Keywords: Blood culture, Enteroscreen-IgM, enteric fever, rapid salmonella-IgM tests, typhidot-IgM


How to cite this article:
Prasad K J, Oberoi J K, Goel N, Wattal C. Comparative evaluation of two rapid Salmonella-IgM tests and blood culture in the diagnosis of enteric fever. Indian J Med Microbiol 2015;33:237-42

How to cite this URL:
Prasad K J, Oberoi J K, Goel N, Wattal C. Comparative evaluation of two rapid Salmonella-IgM tests and blood culture in the diagnosis of enteric fever. Indian J Med Microbiol [serial online] 2015 [cited 2019 Jun 19];33:237-42. Available from: http://www.ijmm.org/text.asp?2015/33/2/237/154861



 ~ Introduction Top


Enteric fever caused by  Salmonella More Details Typhi or S. Paratyphi- A is a major health problem in India. Most of the salmonella infections are diagnosed primarily on clinical grounds and treated presumptively leading to delayed diagnosis and emergence of drug resistance. Moreover during the first week of fever, enteric fever cannot be easily distinguished from other illnesses, like malaria, dengue, chikungunia, infectious mononucleosis, leptospirosis, rickettsial diseases, acute gastroenteritis, etc. Therefore, reliable laboratory tests are essential to establish aetiologic diagnosis for appropriate treatment.

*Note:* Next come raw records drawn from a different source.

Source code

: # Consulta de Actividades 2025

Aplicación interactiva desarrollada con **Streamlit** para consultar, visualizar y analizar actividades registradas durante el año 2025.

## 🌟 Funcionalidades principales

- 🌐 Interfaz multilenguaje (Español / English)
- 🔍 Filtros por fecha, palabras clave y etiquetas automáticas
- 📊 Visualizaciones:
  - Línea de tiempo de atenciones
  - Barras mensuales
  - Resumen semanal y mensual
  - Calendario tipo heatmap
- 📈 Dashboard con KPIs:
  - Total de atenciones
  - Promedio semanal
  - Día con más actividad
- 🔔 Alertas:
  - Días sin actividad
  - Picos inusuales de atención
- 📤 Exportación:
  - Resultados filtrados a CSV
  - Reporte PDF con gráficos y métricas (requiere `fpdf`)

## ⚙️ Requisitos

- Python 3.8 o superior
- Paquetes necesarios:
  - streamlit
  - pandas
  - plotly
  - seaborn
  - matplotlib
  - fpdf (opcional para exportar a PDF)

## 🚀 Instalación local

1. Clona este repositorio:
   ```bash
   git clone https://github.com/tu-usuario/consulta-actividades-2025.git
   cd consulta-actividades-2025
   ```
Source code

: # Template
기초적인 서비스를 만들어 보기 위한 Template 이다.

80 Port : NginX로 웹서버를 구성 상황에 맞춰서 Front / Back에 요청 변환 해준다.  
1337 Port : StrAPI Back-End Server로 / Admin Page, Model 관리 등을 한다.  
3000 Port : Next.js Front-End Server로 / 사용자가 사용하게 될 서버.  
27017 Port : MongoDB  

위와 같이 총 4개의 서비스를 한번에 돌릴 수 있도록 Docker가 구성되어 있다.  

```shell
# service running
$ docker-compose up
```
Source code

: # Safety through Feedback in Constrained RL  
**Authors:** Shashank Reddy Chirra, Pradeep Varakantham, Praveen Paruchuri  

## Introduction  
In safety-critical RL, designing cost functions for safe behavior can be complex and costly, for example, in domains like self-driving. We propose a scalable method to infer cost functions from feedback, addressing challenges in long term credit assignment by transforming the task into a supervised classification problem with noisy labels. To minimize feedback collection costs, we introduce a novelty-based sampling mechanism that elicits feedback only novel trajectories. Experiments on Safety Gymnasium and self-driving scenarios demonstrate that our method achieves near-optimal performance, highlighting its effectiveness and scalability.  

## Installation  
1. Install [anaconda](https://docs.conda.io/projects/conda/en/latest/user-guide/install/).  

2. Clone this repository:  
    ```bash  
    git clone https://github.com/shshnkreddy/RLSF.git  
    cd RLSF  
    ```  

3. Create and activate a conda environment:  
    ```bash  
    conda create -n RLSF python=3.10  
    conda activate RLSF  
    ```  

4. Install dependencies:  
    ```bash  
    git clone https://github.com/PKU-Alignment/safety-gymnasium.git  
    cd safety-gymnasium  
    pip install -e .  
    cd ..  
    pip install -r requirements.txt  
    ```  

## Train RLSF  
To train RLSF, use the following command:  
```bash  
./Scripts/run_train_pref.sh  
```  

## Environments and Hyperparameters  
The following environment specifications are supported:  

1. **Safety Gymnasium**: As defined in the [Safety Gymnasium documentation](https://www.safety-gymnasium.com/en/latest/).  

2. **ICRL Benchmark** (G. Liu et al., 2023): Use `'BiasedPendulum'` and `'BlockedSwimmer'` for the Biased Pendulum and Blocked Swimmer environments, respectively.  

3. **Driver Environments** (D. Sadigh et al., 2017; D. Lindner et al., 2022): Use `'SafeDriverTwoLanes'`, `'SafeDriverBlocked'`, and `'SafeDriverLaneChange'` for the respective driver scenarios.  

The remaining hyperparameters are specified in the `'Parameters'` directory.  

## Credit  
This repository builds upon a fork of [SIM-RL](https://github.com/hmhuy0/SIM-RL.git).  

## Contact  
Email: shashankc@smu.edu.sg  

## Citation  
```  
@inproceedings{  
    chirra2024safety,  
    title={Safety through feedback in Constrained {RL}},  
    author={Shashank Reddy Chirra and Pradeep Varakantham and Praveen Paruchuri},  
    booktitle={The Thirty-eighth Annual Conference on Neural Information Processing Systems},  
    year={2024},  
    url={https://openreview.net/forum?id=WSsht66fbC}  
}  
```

Gold standard for diagnosing enteric fever is the blood culture. [1] However, its positivity rate is only 50-70%. [2] In most of the developing countries, irrational and widespread use of antibiotics is the prime reason for the low sensitivity of blood cultures. [3] The sensitivity of stool and urine cultures is much lower and they become positive after the first week of infection. Bone marrow cultures are more sensitive, but have a little use in public health settings.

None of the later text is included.